Ainsi supposons deux masses s’attirant l’une l’autre, un fragment fini de la trajectoire d’une partie constitutive quelconque de ces masses nous mettra à même, non seulement de déterminer la suite indéfinie de leurs mouvements, mais encore leur configuration et la distribution de la matière en elles à n’importe quel moment du temps. Le chemin parcouru pendant quelques instants par la moindre gouttelette d’une goutte de pluie reflète la forme intégrale du globe terrestre.

Ce théorème n’est pour ainsi dire que la traduction mathématique de la thèse du déterminisme. En tout cas, elle l’implique comme conséquence, et cette conséquence est beaucoup mieux justifiée que celles qu’on veut y découvrir contre le libre arbitre. Il en est de même de tous les corollaires qui vont s’en ensuivre.

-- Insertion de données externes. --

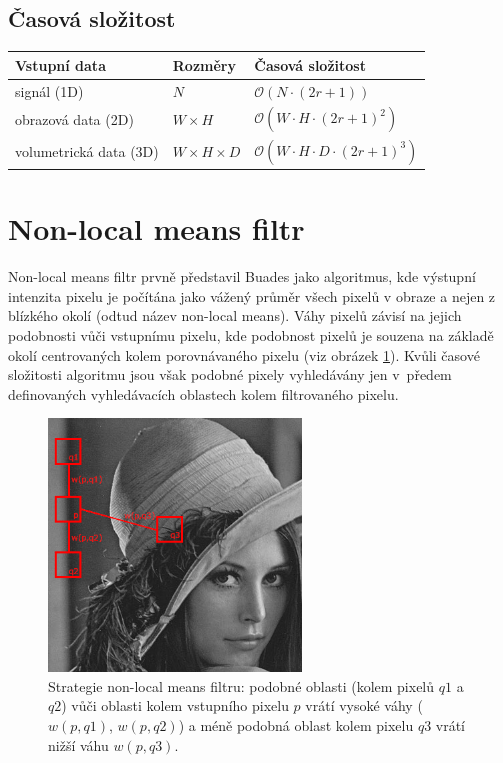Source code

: \subsection*{Časová složitost}
\begin{tabularx}{1\textwidth}{ 
    >{\raggedright\arraybackslash}X 
    >{\raggedright\arraybackslash}X 
    >{\raggedright\arraybackslash}X }
    Vstupní data & Rozměry & Časová složitost \\
    \hline
    signál (1D) & $N$ & $\mathcal{O}(N \cdot (2r + 1))$ \\ 
    obrazová data (2D) & $W \times H$ & $\mathcal{O}(W \cdot H \cdot (2r + 1)^2)$ \\  
    volumetrická data (3D) & $W \times H \times D$ & $\mathcal{O}(W \cdot H \cdot D \cdot (2r + 1)^3)$
\end{tabularx}

\newpage

\section{Non-local means filtr}
\label{sec:theory:nlm}
Non-local means filtr prvně představil Buades \cite{nlm2005:buades} jako algoritmus, kde výstupní intenzita pixelu je počítána jako vážený průměr všech pixelů v obraze a nejen z blízkého okolí (odtud název non-local means). Váhy pixelů závisí na jejich podobnosti vůči vstupnímu pixelu, kde podobnost pixelů je souzena na základě okolí centrovaných kolem porovnávaného pixelu (viz obrázek \ref{fig:nlm:strategy}). Kvůli časové složitosti algoritmu jsou však podobné pixely vyhledávány jen v~předem definovaných vyhledávacích oblastech kolem filtrovaného pixelu.

\begin{figure} [H]
    \centering
    \label{fig:nlm:strategy}
    \includegraphics[width=0.6\textwidth]{figures/lena-nlm.png}
    \caption{Strategie non-local means filtru: podobné oblasti (kolem pixelů $q1$ a $q2$) vůči oblasti kolem vstupního pixelu $p$ vrátí vysoké váhy ($w(p,q1)$, $w(p,q2)$) a méně podobná oblast kolem pixelu $q3$ vrátí nižší váhu $w(p,q3)$. }
\end{figure}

Laplace disait ceci : Étant données les forces dont la nature (non libre) est animée, et la situation respective des êtres qui la composent, une intelligence suffisamment vaste connaîtrait l’avenir et le passé aussi bien que le présent.

Je vais plus loin : je dis que cette intelligence n’aurait besoin, si la nature est un mécanisme, que de considérer pendant un temps fini, si court qu’il soit, la marche d’une portion de matière, aussi petite que l’on voudra, pour recréer par la pensée la nature entière dans son passé et son avenir.

Ainsi, pour reprendre l’exemple de la goutte d’eau, la considération d’une seule de ses parties constitutives pendant un temps fini, donne la forme intégrale du globe terrestre. Et, en effet, imaginez que, pendant la chute de la goutte, on déplace une montagne, — et quand nous disons une montagne, nous pourrions dire tout aussi bien un caillou, — à l’instant même, la goutte va se déformer à la suite de la modification qu’elle subit dans ses forces attractives, et cette déformation intéressera d’une manière adéquate la partie considérée.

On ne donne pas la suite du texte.